L’héritage d’un mineur : qui en assure la gestion ?

Lorsque le défunt a eu un ou plusieurs enfants mineurs, la succession a vu ses délais prolongés. En effet, outre la procédure classique de succession, il y a une étape supplémentaire : le notaire doit impliquer le juge du tribunal de la famille pour accepter ou non la succession. Tout cela avec un seul souci : garantir la sauvegarde des intérêts de l’enfant.Lorsqu’un enfant mineur se retrouve héritier, même s’il est parfois assez âgé pour comprendre beaucoup de choses, il ne comprend pas toujours bien certaines considérations matérielles. Et même si le parent qu’il lui reste est le mieux intentionné au monde, il ne peut pas décider seul d’actes graves. Pour que les intérêts de l’enfant soient bien préservés, le notaire soumet donc la succession à une étape supplémentaire : celle de la consultation du juge. Pendant très longtemps, c’est le juge des tutelles qui s’est prononcé pour les héritiers mineurs. À l’heure actuelle, la tutelle des mineurs est confiée à la famille.

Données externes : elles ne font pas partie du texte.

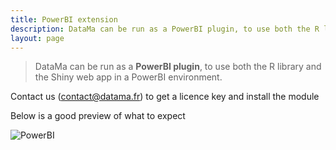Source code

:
 ```yaml
---
title: PowerBI extension
description: DataMa can be run as a PowerBI plugin, to use both the R library and the Shiny web app in a PowerBI environment.
layout: page
---
```


> DataMa can be run as a **PowerBI plugin**, to use both the R library and the Shiny web app in a PowerBI environment.

Contact us (contact@datama.fr) to get a licence key and install the module

Below is a good preview of what to expect

![PowerBI]({{site.url}}/{{site.baseurl}}/core_app/header/create_new_use_case/extensions/images/PowerBi_extension.gif)
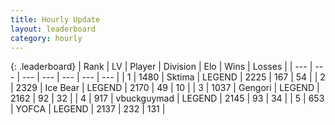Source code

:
 ```yaml
---
title: Hourly Update
layout: leaderboard
category: hourly
---
```


{: .leaderboard}
| Rank | LV | Player | Division | Elo | Wins | Losses |
| --- | --- | --- | --- | --- | --- | --- |
| <span data-change="0">1</span> | 1480 | <span title="ID: 353063">Sktima</span> | LEGEND | <span data-change="0">2225</span> | <span data-change="0">167</span> | <span data-change="0">54</span> |
| <span data-change="1">2</span> | 2329 | <span title="ID: 417840">Ice Bear</span> | LEGEND | <span data-change="18">2170</span> | <span data-change="3">49</span> | <span data-change="0">10</span> |
| <span data-change="-1">3</span> | 1037 | <span title="ID: 294236">Gengori</span> | LEGEND | <span data-change="6">2162</span> | <span data-change="3">92</span> | <span data-change="1">32</span> |
| <span data-change="1">4</span> | 917 | <span title="ID: 418052">vbuckguymad</span> | LEGEND | <span data-change="0">2145</span> | <span data-change="0">93</span> | <span data-change="0">34</span> |
| <span data-change="1">5</span> | 653 | <span title="ID: 650820">YOFCA</span> | LEGEND | <span data-change="0">2137</span> | <span data-change="0">232</span> | <span data-change="0">131</span> |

L’accord du juge est nécessaire pour accepter la succession de l’enfant mineur

Avant toute chose, le juge doit trancher : l’enfant mineur peut-il accepter l’héritage ? Lorsque l’actif transmis est inférieur au passif, cela revient à transmettre des dettes plutôt que des avantages. C’est au magistrat de déterminer si hériter, dans ce contexte, sert réellement les intérêts du mineur. Le notaire établit alors un état précis du patrimoine, mettant en balance les avoirs et les dettes, pour éclairer la décision. Tant que cette étape n’est pas franchie, aucune acceptation de succession ne se fait pour le compte de l’enfant.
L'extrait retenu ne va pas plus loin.